Pur col massimo rispetto per il suo dolore e con profondo disgusto per l’inganno che aveva subito, non si può dire che il suicidio sia avvenuto in un contesto privo di concause.
Esisteva una sofferenza pregressa, probabilmente non compresa nel profondo da chi lo amava o forse dissimulata bene.
Questo servizio de Le Iene, così feroce nei confronti di un uomo che per quanto colpevole non si poteva rieducare con un agguato mortificante e la vergogna mediatica, ha provocato un’ondata di violenza nei confronti di Roberto: messaggi di odio sui social, minacce, insulti.

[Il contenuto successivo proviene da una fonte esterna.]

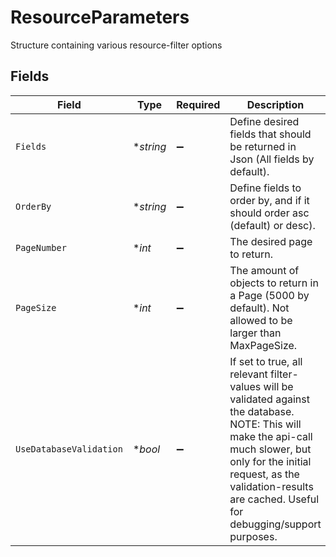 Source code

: # ResourceParameters

Structure containing various resource-filter options


## Fields

| Field                                                                                                                                                                                                                                            | Type                                                                                                                                                                                                                                             | Required                                                                                                                                                                                                                                         | Description                                                                                                                                                                                                                                      | Example                                                                                                                                                                                                                                          |
| ------------------------------------------------------------------------------------------------------------------------------------------------------------------------------------------------------------------------------------------------ | ------------------------------------------------------------------------------------------------------------------------------------------------------------------------------------------------------------------------------------------------ | ------------------------------------------------------------------------------------------------------------------------------------------------------------------------------------------------------------------------------------------------ | ------------------------------------------------------------------------------------------------------------------------------------------------------------------------------------------------------------------------------------------------ | ------------------------------------------------------------------------------------------------------------------------------------------------------------------------------------------------------------------------------------------------ |
| `Fields`                                                                                                                                                                                                                                         | **string*                                                                                                                                                                                                                                        | :heavy_minus_sign:                                                                                                                                                                                                                               | Define desired fields that should be returned in Json (All fields by default).                                                                                                                                                                   |                                                                                                                                                                                                                                                  |
| `OrderBy`                                                                                                                                                                                                                                        | **string*                                                                                                                                                                                                                                        | :heavy_minus_sign:                                                                                                                                                                                                                               | Define fields to order by, and if it should order asc (default) or desc).                                                                                                                                                                        |                                                                                                                                                                                                                                                  |
| `PageNumber`                                                                                                                                                                                                                                     | **int*                                                                                                                                                                                                                                           | :heavy_minus_sign:                                                                                                                                                                                                                               | The desired page to return.                                                                                                                                                                                                                      | 2                                                                                                                                                                                                                                                |
| `PageSize`                                                                                                                                                                                                                                       | **int*                                                                                                                                                                                                                                           | :heavy_minus_sign:                                                                                                                                                                                                                               | The amount of objects to return in a Page (5000 by default). Not allowed to be larger than MaxPageSize.                                                                                                                                          | 5000                                                                                                                                                                                                                                             |
| `UseDatabaseValidation`                                                                                                                                                                                                                          | **bool*                                                                                                                                                                                                                                          | :heavy_minus_sign:                                                                                                                                                                                                                               | If set to true, all relevant filter-values will be validated against the database. NOTE: This will make the api-call much slower, but only for the initial request, as the validation-results are cached. Useful for debugging/support purposes. |                                                                                                                                                                                                                                                  |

E poi dei manifesti apparsi nel suo paese dove ormai tutti sapevano chi fosse con la scritta “devi morire”. Anche Roberto, travolto da vergogna e sensi di colpa, si è tolto la vita mandando giù un mix di farmaci. Matteo Viviani può essere soddisfatto, giustizia è fatta.
Del resto gliel’aveva gridato per strada: «Fino all’ultimo continueremo a chiedere perché lo hai fatto!». Ecco, quell’uomo ha capito che la sua vergogna avrebbe avuto un vestito preciso: il completino giacca e cravatta nero del grande giustiziere de Le iene. Chi sarà la prossima vittima?